By: Emily Conley
“It’s so complicated, it’s so messy,” Dawn Stefanowicz says of her story. It’s a difficult one to hear, as it is difficult for her to tell. It wasn’t until she was in her late 20s and early 30s that she began to unpack the effects of growing up in a household that included her father’s same-sex partners. At one point, both of her parents were involved in same-sex relationships.
“We saw a lot. We heard a lot…There was no help for us as children growing up in this,” Dawn said. “How do you talk about it, when people around you have no clue, and they think you’re a pervert if you start talking about all these things you know as a little child that you shouldn’t have any knowledge of?”
Along with same-sex marriage becoming legalized in Canada, Dawn faced the new challenge of hate-crime legislation that removed free speech rights for anyone to say anything that might be perceived as criticizing same-sex relationships or same-sex marriage.
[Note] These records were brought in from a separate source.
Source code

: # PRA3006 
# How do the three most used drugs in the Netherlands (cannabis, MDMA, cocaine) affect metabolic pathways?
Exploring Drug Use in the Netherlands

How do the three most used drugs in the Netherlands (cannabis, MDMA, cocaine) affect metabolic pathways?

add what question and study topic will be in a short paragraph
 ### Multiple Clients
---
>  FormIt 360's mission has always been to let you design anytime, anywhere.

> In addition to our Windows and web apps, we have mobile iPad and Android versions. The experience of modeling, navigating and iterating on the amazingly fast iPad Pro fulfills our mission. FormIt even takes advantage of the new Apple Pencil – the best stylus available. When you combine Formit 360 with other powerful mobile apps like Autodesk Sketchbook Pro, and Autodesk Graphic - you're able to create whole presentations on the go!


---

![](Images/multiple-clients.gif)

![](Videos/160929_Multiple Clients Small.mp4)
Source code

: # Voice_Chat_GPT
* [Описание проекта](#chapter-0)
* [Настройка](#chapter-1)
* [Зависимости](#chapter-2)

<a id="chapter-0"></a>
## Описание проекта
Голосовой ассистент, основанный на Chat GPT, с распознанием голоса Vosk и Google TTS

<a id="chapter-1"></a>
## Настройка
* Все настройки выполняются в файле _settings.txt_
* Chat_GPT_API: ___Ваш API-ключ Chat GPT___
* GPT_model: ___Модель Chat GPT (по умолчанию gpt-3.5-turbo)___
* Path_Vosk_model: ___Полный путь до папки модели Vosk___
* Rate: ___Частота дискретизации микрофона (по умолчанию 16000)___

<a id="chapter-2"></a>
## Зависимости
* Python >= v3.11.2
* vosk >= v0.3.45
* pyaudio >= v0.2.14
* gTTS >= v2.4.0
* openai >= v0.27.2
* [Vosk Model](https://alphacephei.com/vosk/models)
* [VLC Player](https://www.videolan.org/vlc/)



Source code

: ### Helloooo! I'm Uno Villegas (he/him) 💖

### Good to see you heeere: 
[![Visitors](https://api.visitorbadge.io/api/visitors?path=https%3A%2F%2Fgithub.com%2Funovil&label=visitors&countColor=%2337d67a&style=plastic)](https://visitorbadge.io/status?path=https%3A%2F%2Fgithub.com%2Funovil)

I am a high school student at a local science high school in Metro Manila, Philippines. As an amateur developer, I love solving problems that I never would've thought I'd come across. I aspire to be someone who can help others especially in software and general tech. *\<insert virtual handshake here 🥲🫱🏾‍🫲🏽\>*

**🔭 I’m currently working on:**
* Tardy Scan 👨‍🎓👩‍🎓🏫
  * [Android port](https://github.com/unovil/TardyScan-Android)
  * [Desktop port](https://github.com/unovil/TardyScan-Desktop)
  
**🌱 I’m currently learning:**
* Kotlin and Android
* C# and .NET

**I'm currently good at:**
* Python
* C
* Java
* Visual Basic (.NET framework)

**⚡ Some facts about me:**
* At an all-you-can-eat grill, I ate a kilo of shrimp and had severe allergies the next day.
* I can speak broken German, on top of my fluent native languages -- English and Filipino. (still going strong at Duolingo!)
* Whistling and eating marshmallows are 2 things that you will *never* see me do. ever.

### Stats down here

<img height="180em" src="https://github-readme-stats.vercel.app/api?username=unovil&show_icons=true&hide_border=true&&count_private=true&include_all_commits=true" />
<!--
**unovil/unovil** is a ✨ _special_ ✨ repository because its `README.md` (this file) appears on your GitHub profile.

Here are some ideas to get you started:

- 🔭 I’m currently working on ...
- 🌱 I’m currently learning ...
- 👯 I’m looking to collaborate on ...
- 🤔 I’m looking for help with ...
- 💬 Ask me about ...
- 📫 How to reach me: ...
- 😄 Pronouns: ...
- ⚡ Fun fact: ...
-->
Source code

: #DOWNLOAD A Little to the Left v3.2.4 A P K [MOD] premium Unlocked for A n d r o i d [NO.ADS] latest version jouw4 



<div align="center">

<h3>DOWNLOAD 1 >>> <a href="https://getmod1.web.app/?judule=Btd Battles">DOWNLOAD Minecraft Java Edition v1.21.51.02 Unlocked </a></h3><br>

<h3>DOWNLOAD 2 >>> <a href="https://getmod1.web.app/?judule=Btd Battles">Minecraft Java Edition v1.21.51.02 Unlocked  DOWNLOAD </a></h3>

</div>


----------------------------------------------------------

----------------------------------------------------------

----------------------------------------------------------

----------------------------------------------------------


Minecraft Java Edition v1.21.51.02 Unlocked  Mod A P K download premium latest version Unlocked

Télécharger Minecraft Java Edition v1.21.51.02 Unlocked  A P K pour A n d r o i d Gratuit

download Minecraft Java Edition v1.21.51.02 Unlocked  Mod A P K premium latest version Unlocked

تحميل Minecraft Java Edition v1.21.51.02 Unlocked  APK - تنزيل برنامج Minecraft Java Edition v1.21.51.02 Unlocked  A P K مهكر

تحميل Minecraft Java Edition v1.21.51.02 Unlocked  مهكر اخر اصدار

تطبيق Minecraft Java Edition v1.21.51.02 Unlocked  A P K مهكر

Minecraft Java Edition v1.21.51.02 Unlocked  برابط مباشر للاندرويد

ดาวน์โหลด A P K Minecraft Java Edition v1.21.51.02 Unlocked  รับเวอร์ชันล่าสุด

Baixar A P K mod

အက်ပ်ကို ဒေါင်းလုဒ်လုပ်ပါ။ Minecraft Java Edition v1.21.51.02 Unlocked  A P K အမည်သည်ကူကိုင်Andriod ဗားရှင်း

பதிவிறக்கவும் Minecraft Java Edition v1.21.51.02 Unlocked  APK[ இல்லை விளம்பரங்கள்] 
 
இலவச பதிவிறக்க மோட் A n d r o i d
Dawn no longer had the freedom to speak or write about her experiences growing up in her own country.
Living in the United States now, after watching the erosion of free speech, conscience rights, and freedom of religion in Canada, Dawn says, “I wish people would wake up and say, ‘You know what, I don’t care whether you’re a Republican, a Democrat, an Independent, or something else, freedom of speech is primary.’ Freedom of speech is what’s at stake.”
Dawn is one of a small group of adults who grew up with LGBT parents, most of whom were involved in same-sex relationships, that are now speaking up for marriage. They all have one thing in common—as children they craved the love and presence of their missing mother or father. These courageous men and women have decided to take a stand so that future generations of children, all of whom deserve both their mom and dad, will know that they were worth speaking up for.